本作品は”策”に溺れずに書ききった力作だろう。間違いなく傑作と言ってよい。4年ほど積読にしていた私が言うのもどうかと思うが、できるだけたくさんの人に、一刻も早く読んで欲しい作品だ。
ちなみにアンソニー・ホロヴィッツ(著)『カササギ殺人事件』は『贖罪』の”策”を踏まえて書かれた推理小説で、言わばオマージュである。どちらも同じ手法を上手く利用して完成度の高いストーリーに仕上がっている。
第1部は1935年イギリスの夏休みが舞台となる。ブルジョア階級のタリス家の長男リーオンと友人のマーシャルが帰省することになった。末っ子のブライオニーは自作の劇で彼らを迎えようと励んでいる。家族の前でシェイクスピアさながらの自作の劇を披露する13歳ってどんなだよ、と突っ込みたくなるが、実はそこがこの物語の肝になるから気が抜けない。多感な少女の心の危うさと脆さを上手く表現している。

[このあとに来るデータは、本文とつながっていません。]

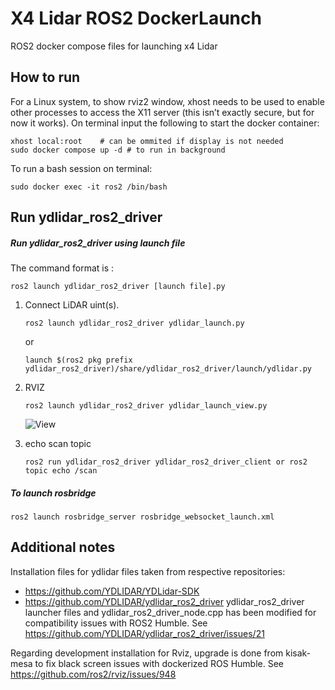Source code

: # X4 Lidar ROS2 DockerLaunch
ROS2 docker compose files for launching x4 Lidar

## How to run
For a Linux system, to show rviz2 window, xhost needs to be used to enable other processes to access the X11 server (this isn’t exactly secure, but for now it works). On terminal input the following to start the docker container:
```
xhost local:root	# can be ommited if display is not needed
sudo docker compose up -d # to run in background
```
To run a bash session on terminal:
```
sudo docker exec -it ros2 /bin/bash
```


## Run ydlidar_ros2_driver
##### Run ydlidar_ros2_driver using launch file

The command format is : 

 `ros2 launch ydlidar_ros2_driver [launch file].py`

1. Connect LiDAR uint(s).
   ```
   ros2 launch ydlidar_ros2_driver ydlidar_launch.py 
   ```
   or 

   ```
   launch $(ros2 pkg prefix ydlidar_ros2_driver)/share/ydlidar_ros2_driver/launch/ydlidar.py 
   ```
2. RVIZ 
   ```
   ros2 launch ydlidar_ros2_driver ydlidar_launch_view.py 
   ```
    ![View](images/view.png  "View")

3. echo scan topic
   ```
   ros2 run ydlidar_ros2_driver ydlidar_ros2_driver_client or ros2 topic echo /scan
   ```

##### To launch rosbridge
```
ros2 launch rosbridge_server rosbridge_websocket_launch.xml
```

## Additional notes
Installation files for ydlidar files taken from respective repositories:
- https://github.com/YDLIDAR/YDLidar-SDK
- https://github.com/YDLIDAR/ydlidar_ros2_driver 
ydlidar_ros2_driver launcher files and ydlidar_ros2_driver_node.cpp has been modified for compatibility issues with ROS2 Humble. See https://github.com/YDLIDAR/ydlidar_ros2_driver/issues/21  
  
Regarding development installation for Rviz, upgrade is done from kisak-mesa to fix black screen issues with dockerized ROS Humble. See https://github.com/ros2/rviz/issues/948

両親の離婚でローラと双子の従兄弟達もタリス家にやってきた。姉のセシーリアとこの家の掃除婦の息子ロビーはケンブリッジ大学に通う。ロビーの学費はタリス家が援助しており、将来は医師として働きたいと考えている。
果たしてブライオニー自作の劇は成功するのか、セシーリアとロビーの恋の行方はどう展開するのかが気になるところだか、周辺の登場人物の行動にも目を向けながら読み進めていって欲しい。じわじわと物語が動き出し、第1部の後半で急展開となる。

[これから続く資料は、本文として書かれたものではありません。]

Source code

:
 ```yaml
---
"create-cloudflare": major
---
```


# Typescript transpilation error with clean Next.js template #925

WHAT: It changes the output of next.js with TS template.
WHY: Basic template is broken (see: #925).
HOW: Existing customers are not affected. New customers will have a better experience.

第2部は1940年のフランスの第二次世界大戦中のダンケルクの戦いが舞台になる。ドイツ軍がひたひたと英仏軍を追いつめる様子がロビーの一人称で語られる。
第3部は1940年のイギリスが舞台。18歳になり心身ともに成長したブライオニーの一人称で語られる。彼女の人生にも戦争の影が落とされる。
そしてラストは1999年イギリスの77歳のブライオニーのシーンと切り替わる。果たして晩年のブライオニーは何を思うのか。読者も考えざるを得ないところでこの小説は終わる。
『贖罪』は各部の時代背景の描き方も秀逸で、計算され尽くした構成になっている。この物語が1999年で締めくくられたのは「著者からの20世紀最後のメッセージ」としての意図があったと思われる。
無垢な少女の正義感が招いた罪、身分違いの恋、その時代のすべてを奪った戦争、それらが緻密に重層的に描かれており、最終的にタイトルの『贖罪』へとつながる。
現実の惨さに際限はない。ならば、死後にまで読み継がれ永遠の魂を宿した小説の可能性に際限はあるのだろうか。深く考えさせられた一冊だった。
どうか、この物語に贖罪による一筋の光明を与えたまえ。